Observability for the Real World
No wonder observability is becoming the norm for cloud-native businesses, which can build and deliver new code unhindered by decades of success and the ‘legacy’ of systems and applications that come with that success.
However, even a large traditional enterprise can build observability into services, even without substantial refactoring. For example:
· With no internal system changes – collect internal system-level data directly from servers, storage, networks, containers, cloud services etc. (e.g. entity performance, utilization, capacity).
· With minor configuration changes – deploy collectd to measure and forward infrastructure attributes (e.g. CPU/memory utilization, network performance, storage IOPS).

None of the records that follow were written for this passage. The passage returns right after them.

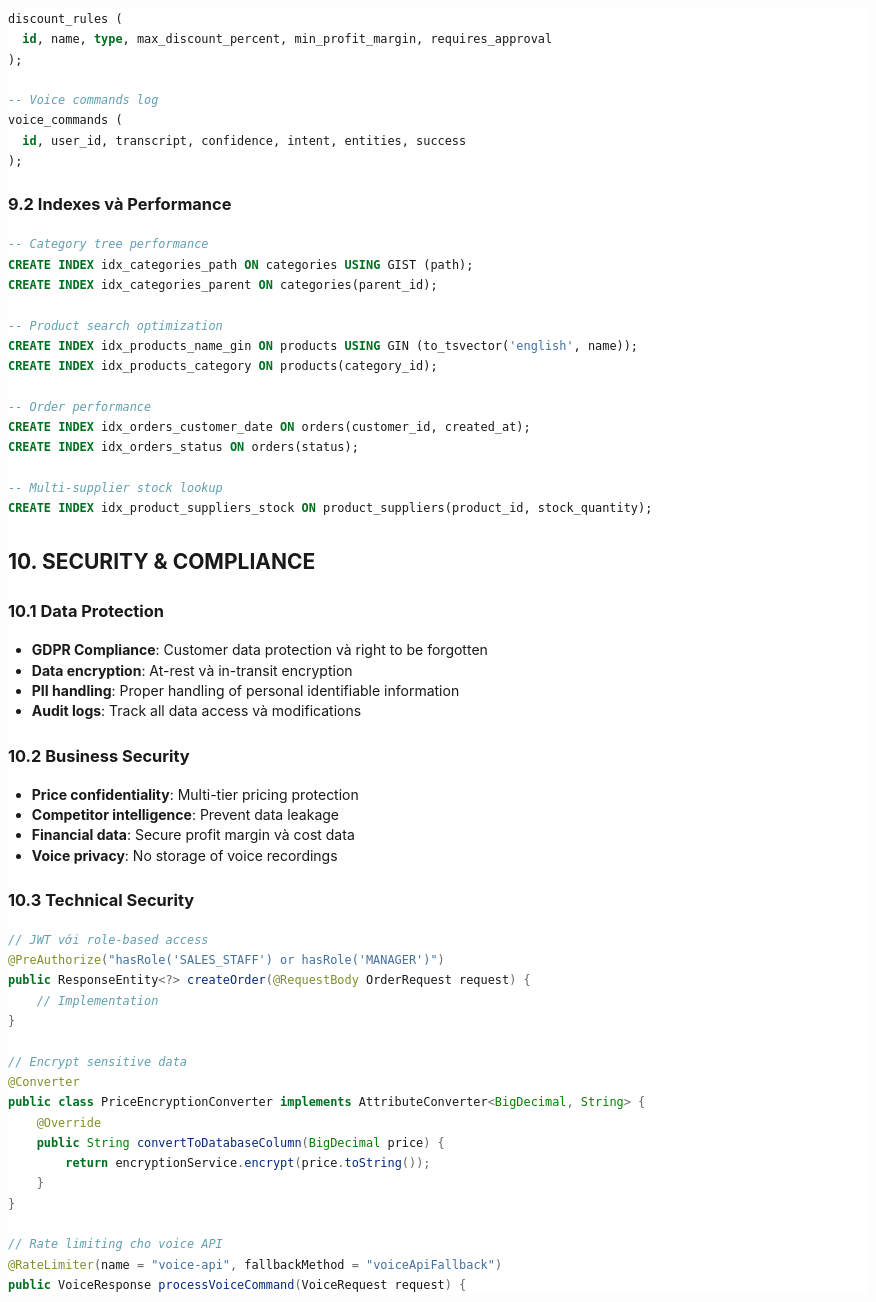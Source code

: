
 ```sql
discount_rules (
  id, name, type, max_discount_percent, min_profit_margin, requires_approval
);

-- Voice commands log
voice_commands (
  id, user_id, transcript, confidence, intent, entities, success
);
```

### 9.2 Indexes và Performance
```sql
-- Category tree performance
CREATE INDEX idx_categories_path ON categories USING GIST (path);
CREATE INDEX idx_categories_parent ON categories(parent_id);

-- Product search optimization
CREATE INDEX idx_products_name_gin ON products USING GIN (to_tsvector('english', name));
CREATE INDEX idx_products_category ON products(category_id);

-- Order performance
CREATE INDEX idx_orders_customer_date ON orders(customer_id, created_at);
CREATE INDEX idx_orders_status ON orders(status);

-- Multi-supplier stock lookup
CREATE INDEX idx_product_suppliers_stock ON product_suppliers(product_id, stock_quantity);
```

## 10. SECURITY & COMPLIANCE

### 10.1 Data Protection
- **GDPR Compliance**: Customer data protection và right to be forgotten
- **Data encryption**: At-rest và in-transit encryption
- **PII handling**: Proper handling of personal identifiable information
- **Audit logs**: Track all data access và modifications

### 10.2 Business Security
- **Price confidentiality**: Multi-tier pricing protection
- **Competitor intelligence**: Prevent data leakage
- **Financial data**: Secure profit margin và cost data
- **Voice privacy**: No storage of voice recordings

### 10.3 Technical Security
```java
// JWT với role-based access
@PreAuthorize("hasRole('SALES_STAFF') or hasRole('MANAGER')")
public ResponseEntity<?> createOrder(@RequestBody OrderRequest request) {
    // Implementation
}

// Encrypt sensitive data
@Converter
public class PriceEncryptionConverter implements AttributeConverter<BigDecimal, String> {
    @Override
    public String convertToDatabaseColumn(BigDecimal price) {
        return encryptionService.encrypt(price.toString());
    }
}

// Rate limiting cho voice API
@RateLimiter(name = "voice-api", fallbackMethod = "voiceApiFallback")
public VoiceResponse processVoiceCommand(VoiceRequest request) {
```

· With (probably) minor code changes – deploy statsd to collect and forward metrics from inside your application (e.g. transaction response time, volume, errors etc.).
· With (perhaps) major code changes – use semantic logging (even simple JavaScript injection) to instrument any activity, including business metrics (e.g. sign-ups, click-through rate, revenue).

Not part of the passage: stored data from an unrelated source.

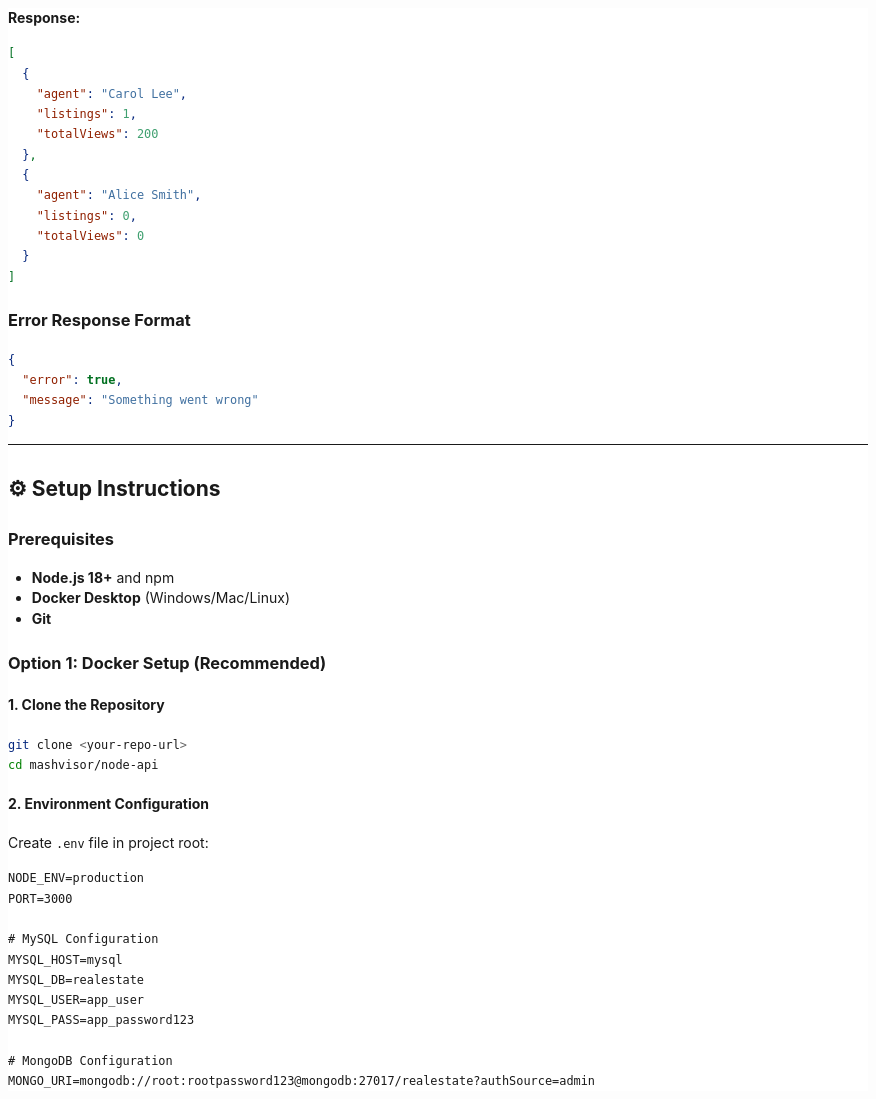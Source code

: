 **Response:**
```json
[
  {
    "agent": "Carol Lee",
    "listings": 1,
    "totalViews": 200
  },
  {
    "agent": "Alice Smith",
    "listings": 0,
    "totalViews": 0
  }
]
```

### Error Response Format
```json
{
  "error": true,
  "message": "Something went wrong"
}
```

---

## ⚙️ Setup Instructions

### Prerequisites
- **Node.js 18+** and npm
- **Docker Desktop** (Windows/Mac/Linux)
- **Git**

### Option 1: Docker Setup (Recommended)

#### 1. Clone the Repository
```bash
git clone <your-repo-url>
cd mashvisor/node-api
```

#### 2. Environment Configuration
Create `.env` file in project root:
```env
NODE_ENV=production
PORT=3000

# MySQL Configuration
MYSQL_HOST=mysql
MYSQL_DB=realestate
MYSQL_USER=app_user
MYSQL_PASS=app_password123

# MongoDB Configuration
MONGO_URI=mongodb://root:rootpassword123@mongodb:27017/realestate?authSource=admin
```

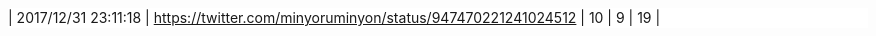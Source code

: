 | 2017/12/31 23:11:18 | https://twitter.com/minyoruminyon/status/947470221241024512  | 10       | 9     | 19      |
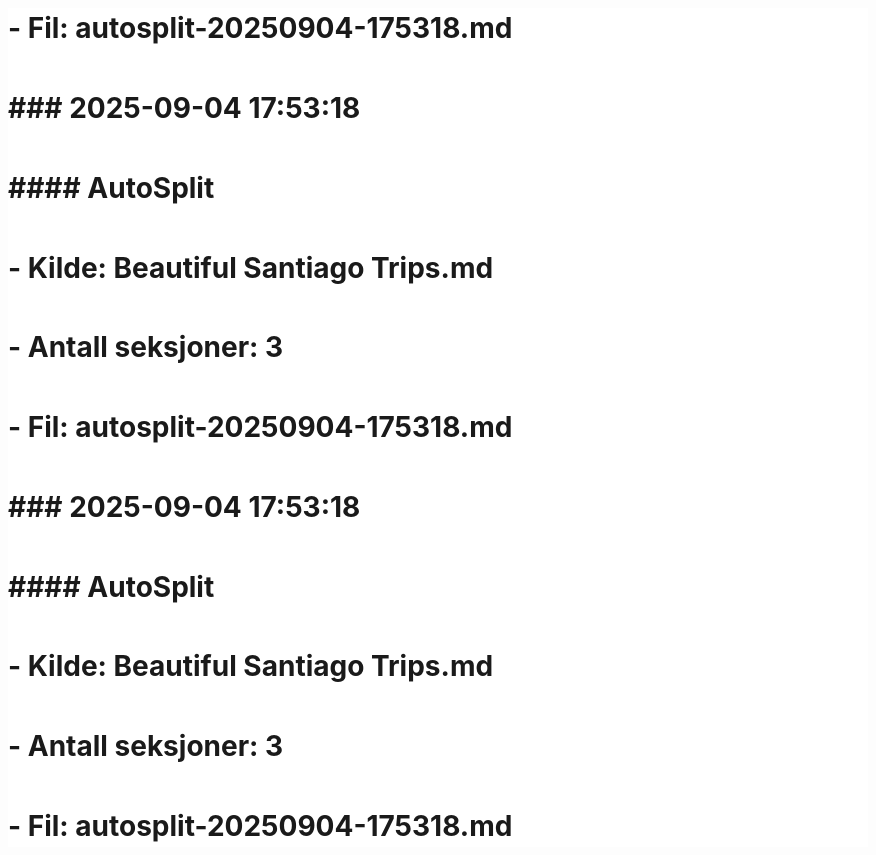 # \- Fil: autosplit-20250904-175318.md

#

#

#

#

# \### 2025-09-04 17:53:18

# \#### AutoSplit

# \- Kilde: Beautiful Santiago Trips.md

# \- Antall seksjoner: 3

# \- Fil: autosplit-20250904-175318.md

#

#

#

#

# \### 2025-09-04 17:53:18

# \#### AutoSplit

# \- Kilde: Beautiful Santiago Trips.md

# \- Antall seksjoner: 3

# \- Fil: autosplit-20250904-175318.md

#

#

#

Each approach is valuable to varying degrees. Even basic infrastructure metrics will help to detect and triage many problems, allowing IT Operations teams to answer key technology questions, such as:
· What is a normal transaction volume or resource utilization by hour, day, or month?

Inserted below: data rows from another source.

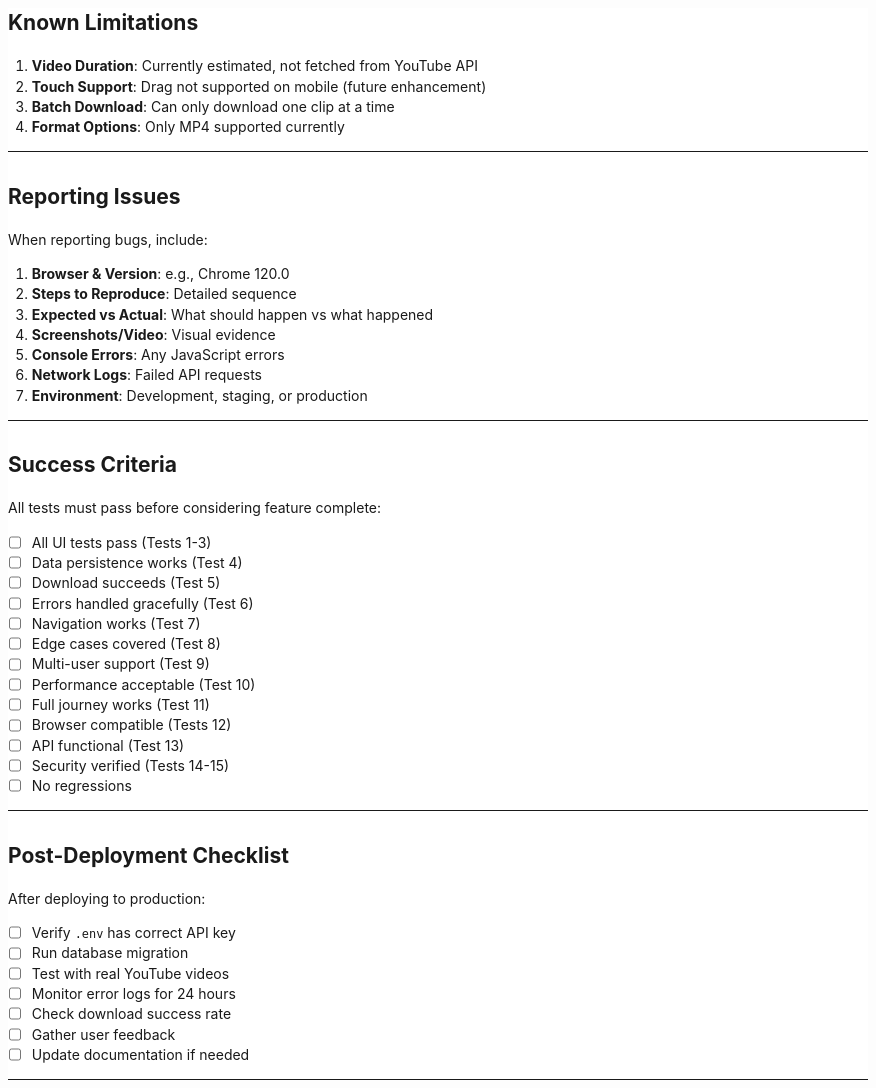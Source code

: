
## Known Limitations

1. **Video Duration**: Currently estimated, not fetched from YouTube API
2. **Touch Support**: Drag not supported on mobile (future enhancement)
3. **Batch Download**: Can only download one clip at a time
4. **Format Options**: Only MP4 supported currently

---

## Reporting Issues

When reporting bugs, include:

1. **Browser & Version**: e.g., Chrome 120.0
2. **Steps to Reproduce**: Detailed sequence
3. **Expected vs Actual**: What should happen vs what happened
4. **Screenshots/Video**: Visual evidence
5. **Console Errors**: Any JavaScript errors
6. **Network Logs**: Failed API requests
7. **Environment**: Development, staging, or production

---

## Success Criteria

All tests must pass before considering feature complete:

- [ ] All UI tests pass (Tests 1-3)
- [ ] Data persistence works (Test 4)
- [ ] Download succeeds (Test 5)
- [ ] Errors handled gracefully (Test 6)
- [ ] Navigation works (Test 7)
- [ ] Edge cases covered (Test 8)
- [ ] Multi-user support (Test 9)
- [ ] Performance acceptable (Test 10)
- [ ] Full journey works (Test 11)
- [ ] Browser compatible (Tests 12)
- [ ] API functional (Test 13)
- [ ] Security verified (Tests 14-15)
- [ ] No regressions

---

## Post-Deployment Checklist

After deploying to production:

- [ ] Verify `.env` has correct API key
- [ ] Run database migration
- [ ] Test with real YouTube videos
- [ ] Monitor error logs for 24 hours
- [ ] Check download success rate
- [ ] Gather user feedback
- [ ] Update documentation if needed

---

· Is my application performing correctly for this time of day, day of week, etc.?
· Is the application infrastructure and configuration sufficient for my current load?
· Are there transaction bottlenecks in certain applications that are causing problems?
· Are there services or systems throwing exceptions and errors that I need to fix?
However, application activity recorded in a well-structured semantic log opens up observability into higher-order data, allowing multiple stakeholders to also answer key business questions such as:
· How long are purchases taking at different times of day, or days of the week?
· What is my click-through rate, and how does it vary by customer, transaction, product?
· Is my current revenue number normal right now – and what should I do about it?
· Who is my best customer? My worst? Where should I focus my marketing?
· How many purchases are failing, and why? What customers are affected?
From Observation to Action with AIOps
Observability itself is not the end goal. More charts and dashboards will not help your business succeed per se. To be truly meaningful, observability must feed action – such as real-time problem and incident triage, closed DevOps feedback loops, or prescriptive problem prevention.
Typically, this means collecting observability data, correlating it with other monitoring outputs, and processing it with advanced analytics and machine learning, to drive ‘known good’ responses into automated actions. Combining monitoring and observability with advanced data integration, machine learning, predictive analytics, and orchestration capabilities delivers what Gartner calls “Artificial Intelligence for IT Operations,” or “AIOps.”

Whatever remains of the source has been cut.